Colorado Code
Article 1.5 - Colorado Uniform Custodial Trust Act
§ 15-1.5-113. Declination, Resignation, Incapacity, Death, or Removal of Custodial Trustee - Designation of Successor Custodial Trustee









Source: L. 99: Entire article added, p. 1218, § 1, effective August 4.
This section follows many of the provisions of Section 18 of UTMA with some substantive changes. It is designed to accommodate in a single section the circumstances in which a custodial trustee would be replaced by another custodial trustee. Under subsection (2), if the beneficiary is incapacitated, a custodial trustee who resigns must give written notice to both the beneficiary and the beneficiary's conservator if one exists. Under subsection (3), a beneficiary who is not incapacitated may designate, without limitation, a successor custodial trustee. If, however, the beneficiary fails to act or is incapacitated, the procedure to be followed is very similar to that found in UTMA except that the nonincapacitated beneficiary has 90 days to act and if the beneficiary has no conservator or if the conservator declines to act, the custodial trustee may eventually designate a successor custodial trustee.

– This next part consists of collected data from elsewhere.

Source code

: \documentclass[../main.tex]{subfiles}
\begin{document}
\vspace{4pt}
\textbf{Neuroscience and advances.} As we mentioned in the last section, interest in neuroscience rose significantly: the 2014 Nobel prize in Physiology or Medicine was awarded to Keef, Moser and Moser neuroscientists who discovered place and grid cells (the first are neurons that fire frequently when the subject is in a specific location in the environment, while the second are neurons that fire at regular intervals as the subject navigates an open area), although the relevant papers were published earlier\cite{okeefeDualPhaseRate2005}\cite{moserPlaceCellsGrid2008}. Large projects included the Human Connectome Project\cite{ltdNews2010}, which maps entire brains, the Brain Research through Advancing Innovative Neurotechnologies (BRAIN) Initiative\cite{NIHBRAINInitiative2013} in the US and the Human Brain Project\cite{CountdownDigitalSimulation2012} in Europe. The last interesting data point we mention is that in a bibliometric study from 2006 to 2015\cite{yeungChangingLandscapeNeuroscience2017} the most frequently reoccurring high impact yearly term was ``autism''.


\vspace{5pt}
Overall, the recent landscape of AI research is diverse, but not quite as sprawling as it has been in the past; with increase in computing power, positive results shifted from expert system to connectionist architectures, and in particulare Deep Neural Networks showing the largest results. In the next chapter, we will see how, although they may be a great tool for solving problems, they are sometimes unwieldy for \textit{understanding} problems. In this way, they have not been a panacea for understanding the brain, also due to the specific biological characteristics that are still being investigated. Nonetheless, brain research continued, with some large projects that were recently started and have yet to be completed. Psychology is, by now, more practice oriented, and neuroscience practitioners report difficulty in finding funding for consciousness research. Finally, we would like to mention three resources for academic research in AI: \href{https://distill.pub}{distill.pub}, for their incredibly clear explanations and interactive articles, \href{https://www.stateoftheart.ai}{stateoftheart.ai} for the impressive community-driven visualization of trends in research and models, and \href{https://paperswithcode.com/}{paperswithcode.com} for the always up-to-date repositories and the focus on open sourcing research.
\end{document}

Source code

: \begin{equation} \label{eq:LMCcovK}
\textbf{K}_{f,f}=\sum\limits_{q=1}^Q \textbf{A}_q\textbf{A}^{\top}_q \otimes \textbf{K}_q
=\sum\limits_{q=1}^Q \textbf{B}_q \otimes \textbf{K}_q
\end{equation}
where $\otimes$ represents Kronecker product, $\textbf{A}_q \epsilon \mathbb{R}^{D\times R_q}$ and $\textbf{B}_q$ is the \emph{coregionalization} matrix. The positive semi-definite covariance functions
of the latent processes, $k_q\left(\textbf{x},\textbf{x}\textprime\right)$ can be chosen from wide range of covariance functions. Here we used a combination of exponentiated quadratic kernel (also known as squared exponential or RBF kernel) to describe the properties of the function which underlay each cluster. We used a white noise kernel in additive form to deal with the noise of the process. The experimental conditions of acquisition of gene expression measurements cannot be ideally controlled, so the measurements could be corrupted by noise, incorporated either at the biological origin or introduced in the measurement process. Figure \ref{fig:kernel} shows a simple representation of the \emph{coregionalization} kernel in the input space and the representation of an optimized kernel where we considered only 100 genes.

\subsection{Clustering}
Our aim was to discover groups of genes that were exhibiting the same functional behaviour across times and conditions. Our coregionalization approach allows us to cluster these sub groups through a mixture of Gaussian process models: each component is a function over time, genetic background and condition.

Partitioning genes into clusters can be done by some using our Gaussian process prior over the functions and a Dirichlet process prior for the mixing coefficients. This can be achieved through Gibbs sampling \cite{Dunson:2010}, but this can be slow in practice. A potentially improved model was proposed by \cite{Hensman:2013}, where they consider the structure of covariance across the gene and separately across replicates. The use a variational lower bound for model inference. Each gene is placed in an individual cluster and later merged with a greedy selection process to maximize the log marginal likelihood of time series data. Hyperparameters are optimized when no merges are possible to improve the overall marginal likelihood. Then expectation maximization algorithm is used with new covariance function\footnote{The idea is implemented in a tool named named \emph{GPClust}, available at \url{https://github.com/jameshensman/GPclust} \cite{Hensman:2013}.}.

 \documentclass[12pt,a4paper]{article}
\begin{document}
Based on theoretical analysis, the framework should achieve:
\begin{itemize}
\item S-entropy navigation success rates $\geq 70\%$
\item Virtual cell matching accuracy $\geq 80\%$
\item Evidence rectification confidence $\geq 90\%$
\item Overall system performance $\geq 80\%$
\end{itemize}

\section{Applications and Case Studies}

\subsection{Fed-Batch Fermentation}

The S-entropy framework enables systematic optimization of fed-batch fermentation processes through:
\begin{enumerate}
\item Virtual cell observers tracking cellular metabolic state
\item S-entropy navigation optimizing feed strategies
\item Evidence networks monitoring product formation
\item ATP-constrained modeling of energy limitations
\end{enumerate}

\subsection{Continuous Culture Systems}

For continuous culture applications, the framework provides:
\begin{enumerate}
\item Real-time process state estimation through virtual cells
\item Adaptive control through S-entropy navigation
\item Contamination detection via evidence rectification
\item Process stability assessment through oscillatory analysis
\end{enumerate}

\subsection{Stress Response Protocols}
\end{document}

Under subsection (6), the beneficiary, whether or not incapacitated, can petition the court to remove the custodial trustee for cause and to designate a successor trustee, or the court may require the custodial trustee to give bond or other appropriate relief.
This section, unlike Section 18 of UTMA, does not give the custodial trustee the general power to designate a successor custodial trustee but rather limits that power to the situation in which the procedure for designating successor custodial trustees by others has been exhausted.